A Studi Penelitian Lifeway disponsori oleh Institute for Faith & Culture mensurvei 1.000 orang Amerika yang mengatakan bahwa mereka adalah anggota gereja Protestan atau non-denominasi dalam tradisi agama evangelis. Lebih dari 7 dari 10 (72 persen) mengatakan mereka menghadiri kebaktian di gereja mereka setidaknya setiap bulan, termasuk 59 persen yang menghadiri setidaknya setiap minggu. Sebanyak 9 persen lainnya menghadiri beberapa kali dalam setahun, dan 20 persen mengatakan mereka jarang atau tidak pernah hadir.
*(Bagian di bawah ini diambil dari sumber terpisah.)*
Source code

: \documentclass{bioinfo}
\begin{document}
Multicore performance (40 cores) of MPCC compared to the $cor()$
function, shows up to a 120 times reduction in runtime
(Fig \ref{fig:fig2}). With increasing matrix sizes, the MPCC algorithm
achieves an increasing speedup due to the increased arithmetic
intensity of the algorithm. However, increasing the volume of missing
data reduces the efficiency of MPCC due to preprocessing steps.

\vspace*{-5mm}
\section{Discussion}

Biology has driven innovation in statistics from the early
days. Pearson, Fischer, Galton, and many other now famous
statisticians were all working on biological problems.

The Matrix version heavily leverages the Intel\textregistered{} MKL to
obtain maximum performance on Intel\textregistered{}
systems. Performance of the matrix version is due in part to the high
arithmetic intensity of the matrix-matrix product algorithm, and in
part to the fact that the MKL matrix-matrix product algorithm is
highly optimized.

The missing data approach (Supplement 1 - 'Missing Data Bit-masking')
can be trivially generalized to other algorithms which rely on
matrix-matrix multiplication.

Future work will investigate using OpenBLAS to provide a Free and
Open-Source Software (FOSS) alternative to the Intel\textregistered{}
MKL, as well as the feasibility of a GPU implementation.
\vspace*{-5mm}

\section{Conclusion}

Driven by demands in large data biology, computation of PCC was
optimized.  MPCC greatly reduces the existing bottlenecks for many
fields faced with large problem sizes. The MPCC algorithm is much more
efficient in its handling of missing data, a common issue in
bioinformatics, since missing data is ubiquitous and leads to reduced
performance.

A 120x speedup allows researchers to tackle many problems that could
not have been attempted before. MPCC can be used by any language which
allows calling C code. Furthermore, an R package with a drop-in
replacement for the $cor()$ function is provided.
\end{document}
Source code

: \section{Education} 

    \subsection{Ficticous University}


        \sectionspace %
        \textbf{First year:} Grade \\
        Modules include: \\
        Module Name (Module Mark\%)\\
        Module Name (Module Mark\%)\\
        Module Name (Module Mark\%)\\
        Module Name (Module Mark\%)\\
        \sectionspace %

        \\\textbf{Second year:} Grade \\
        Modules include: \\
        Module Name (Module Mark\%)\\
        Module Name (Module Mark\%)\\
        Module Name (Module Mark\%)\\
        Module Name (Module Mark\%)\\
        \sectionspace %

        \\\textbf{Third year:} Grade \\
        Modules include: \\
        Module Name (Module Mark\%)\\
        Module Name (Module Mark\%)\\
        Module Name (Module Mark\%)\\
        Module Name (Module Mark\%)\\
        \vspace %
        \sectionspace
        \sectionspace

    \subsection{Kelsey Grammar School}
Studi ini memberikan gambaran rumit tentang bagaimana kaum evangelis AS memandang dan berinteraksi dengan masyarakat di sekitar mereka serta membuat keputusan nilai pribadi. Robert J. Pacienza, pendeta senior di Coral Ridge Presbyterian Church dan pendiri Institute for Faith and Culture, menekankan perlunya umat Kristen mengetahui dan memahami Alkitab.
“Selama beberapa dekade, ada kelangkaan suara-suara kenabian Kristen dalam budaya kita. Gereja di Amerika Utara berada pada masa ketika literasi Alkitab berada pada titik terendah,” kata Pacienza. “Tanpa pemahaman akan Kitab Suci, umat Kristiani tidak dapat dengan setia menghubungkan budaya mereka dengan pandangan dunia yang alkitabiah.”
Pengaruh alkitabiah
Kaum Evangelis mengatakan mereka percaya Alkitab memberikan jawaban atas permasalahan pribadi dan masyarakat, namun banyak dari mereka tidak menghabiskan waktu secara konsisten untuk membacanya.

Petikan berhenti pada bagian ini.